Segment Start: Extracted data

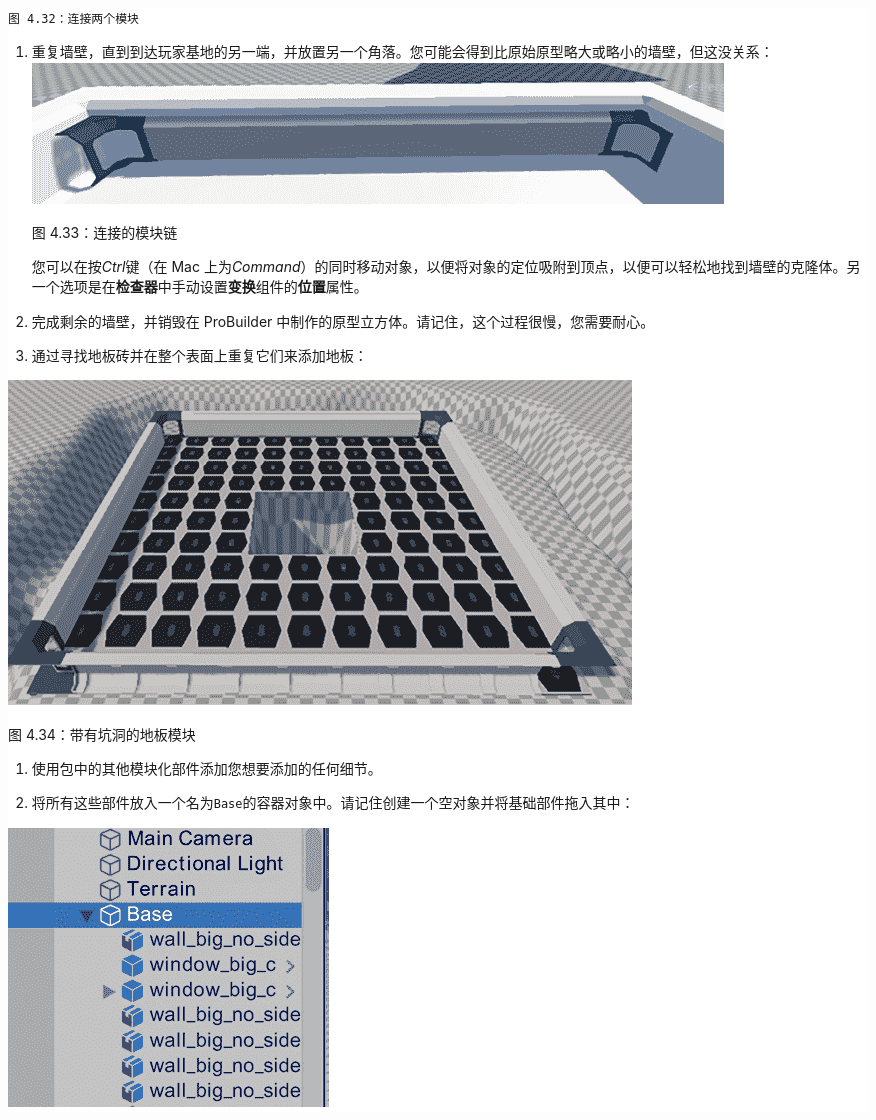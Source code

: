     图 4.32：连接两个模块

1.  重复墙壁，直到到达玩家基地的另一端，并放置另一个角落。您可能会得到比原始原型略大或略小的墙壁，但这没关系：![包含复合材料、设计的图片  描述自动生成](img/B21361_04_33.png)

    图 4.33：连接的模块链

    您可以在按*Ctrl*键（在 Mac 上为*Command*）的同时移动对象，以便将对象的定位吸附到顶点，以便可以轻松地找到墙壁的克隆体。另一个选项是在**检查器**中手动设置**变换**组件的**位置**属性。

1.  完成剩余的墙壁，并销毁在 ProBuilder 中制作的原型立方体。请记住，这个过程很慢，您需要耐心。

1.  通过寻找地板砖并在整个表面上重复它们来添加地板：

![](img/B21361_04_34.png)

图 4.34：带有坑洞的地板模块

1.  使用包中的其他模块化部件添加您想要添加的任何细节。

1.  将所有这些部件放入一个名为`Base`的容器对象中。请记住创建一个空对象并将基础部件拖入其中：

![计算机截图  描述自动生成，置信度中等](img/B21361_04_35_PRE_BOOK.png)

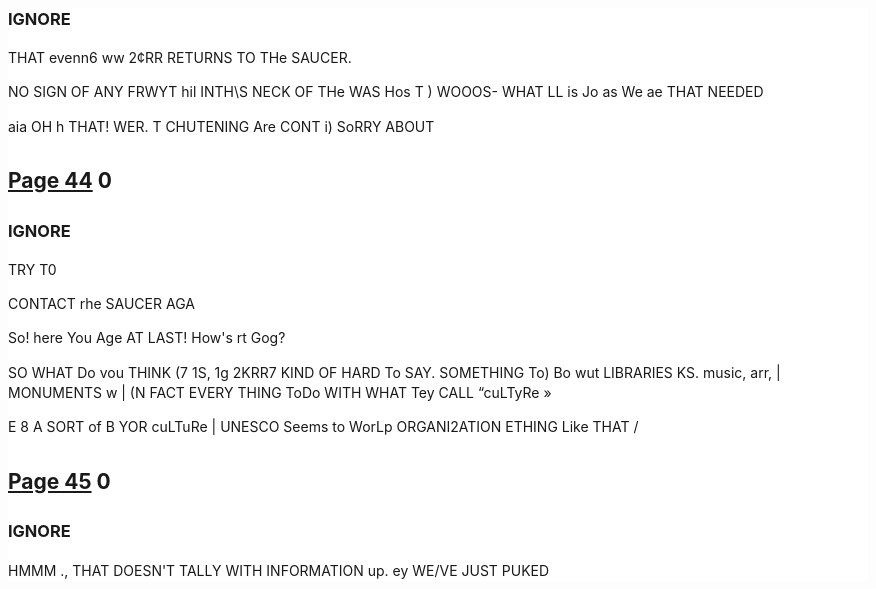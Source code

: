 ### IGNORE

  
  THAT evenn6 ww 2¢RR 
RETURNS TO THe SAUCER. 
  
  
   
    
  
    
      
    
            
 
    
    
  
NO SIGN OF ANY FRWYT hil INTH\S NECK OF THe WAS Hos T ) WOOOS- WHAT LL is Jo 
as We ae THAT NEEDED     
      
   aia OH h THAT! WER. T CHUTENING Are CONT i) SoRRY ABOUT    
      
    
 
  
 

## [Page 44](https://demo.humlab.umu.se/courier/109515engo.pdf#page=44) 0

### IGNORE

  
TRY T0 
  
CONTACT rhe SAUCER AGA 
 
    
So! here 
You Age AT LAST! How's rt Gog? 
    
SO WHAT Do vou THINK (7 1S, 1g 2KRR7 
KIND OF HARD To SAY. SOMETHING To) Bo wut LIBRARIES KS. music, arr, | MONUMENTS w | 
(N FACT 
EVERY THING ToDo WITH WHAT Tey CALL “cuLTyRe » 
  
E 8 A SORT of 
B YOR cuLTuRe | 
UNESCO Seems to 
WorLp ORGANI2ATION 
ETHING Like THAT /    
  
 

## [Page 45](https://demo.humlab.umu.se/courier/109515engo.pdf#page=45) 0

### IGNORE

  
HMMM ., THAT DOESN'T 
TALLY WITH INFORMATION 
up. ey WE/VE JUST PUKED 
  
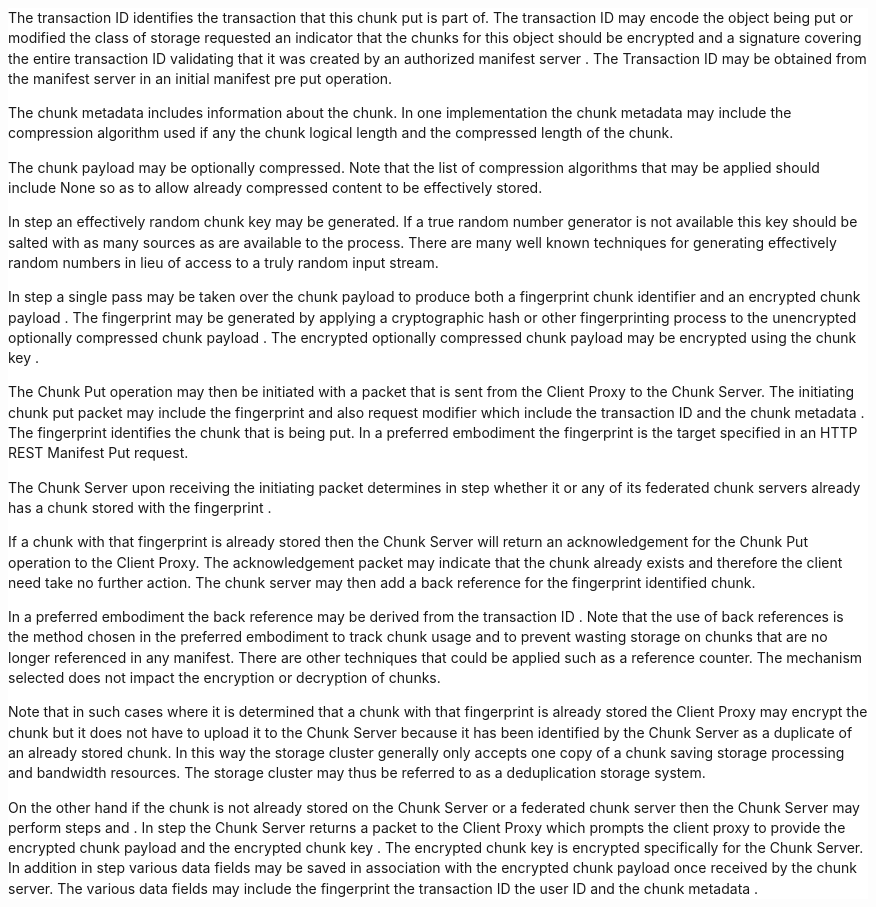 The transaction ID identifies the transaction that this chunk put is part of. The transaction ID may encode the object being put or modified the class of storage requested an indicator that the chunks for this object should be encrypted and a signature covering the entire transaction ID validating that it was created by an authorized manifest server . The Transaction ID may be obtained from the manifest server in an initial manifest pre put operation.

The chunk metadata includes information about the chunk. In one implementation the chunk metadata may include the compression algorithm used if any the chunk logical length and the compressed length of the chunk.

The chunk payload may be optionally compressed. Note that the list of compression algorithms that may be applied should include None so as to allow already compressed content to be effectively stored.

In step an effectively random chunk key may be generated. If a true random number generator is not available this key should be salted with as many sources as are available to the process. There are many well known techniques for generating effectively random numbers in lieu of access to a truly random input stream.

In step a single pass may be taken over the chunk payload to produce both a fingerprint chunk identifier and an encrypted chunk payload . The fingerprint may be generated by applying a cryptographic hash or other fingerprinting process to the unencrypted optionally compressed chunk payload . The encrypted optionally compressed chunk payload may be encrypted using the chunk key .

The Chunk Put operation may then be initiated with a packet that is sent from the Client Proxy to the Chunk Server. The initiating chunk put packet may include the fingerprint and also request modifier which include the transaction ID and the chunk metadata . The fingerprint identifies the chunk that is being put. In a preferred embodiment the fingerprint is the target specified in an HTTP REST Manifest Put request.

The Chunk Server upon receiving the initiating packet determines in step whether it or any of its federated chunk servers already has a chunk stored with the fingerprint .

If a chunk with that fingerprint is already stored then the Chunk Server will return an acknowledgement for the Chunk Put operation to the Client Proxy. The acknowledgement packet may indicate that the chunk already exists and therefore the client need take no further action. The chunk server may then add a back reference for the fingerprint identified chunk.

In a preferred embodiment the back reference may be derived from the transaction ID . Note that the use of back references is the method chosen in the preferred embodiment to track chunk usage and to prevent wasting storage on chunks that are no longer referenced in any manifest. There are other techniques that could be applied such as a reference counter. The mechanism selected does not impact the encryption or decryption of chunks.

Note that in such cases where it is determined that a chunk with that fingerprint is already stored the Client Proxy may encrypt the chunk but it does not have to upload it to the Chunk Server because it has been identified by the Chunk Server as a duplicate of an already stored chunk. In this way the storage cluster generally only accepts one copy of a chunk saving storage processing and bandwidth resources. The storage cluster may thus be referred to as a deduplication storage system.

On the other hand if the chunk is not already stored on the Chunk Server or a federated chunk server then the Chunk Server may perform steps and . In step the Chunk Server returns a packet to the Client Proxy which prompts the client proxy to provide the encrypted chunk payload and the encrypted chunk key . The encrypted chunk key is encrypted specifically for the Chunk Server. In addition in step various data fields may be saved in association with the encrypted chunk payload once received by the chunk server. The various data fields may include the fingerprint the transaction ID the user ID and the chunk metadata .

Segment End: Extracted data

**What you need to do:**
Provide an exact copy of only the lines from the beginning of the entries through the line containing "图 4.33：连接的模块链", both ends included, with no pictures.

**Response to this exercise:**
Source code

:     图 4.32：连接两个模块

1.  重复墙壁，直到到达玩家基地的另一端，并放置另一个角落。您可能会得到比原始原型略大或略小的墙壁，但这没关系：![包含复合材料、设计的图片  描述自动生成](img/B21361_04_33.png)

    图 4.33：连接的模块链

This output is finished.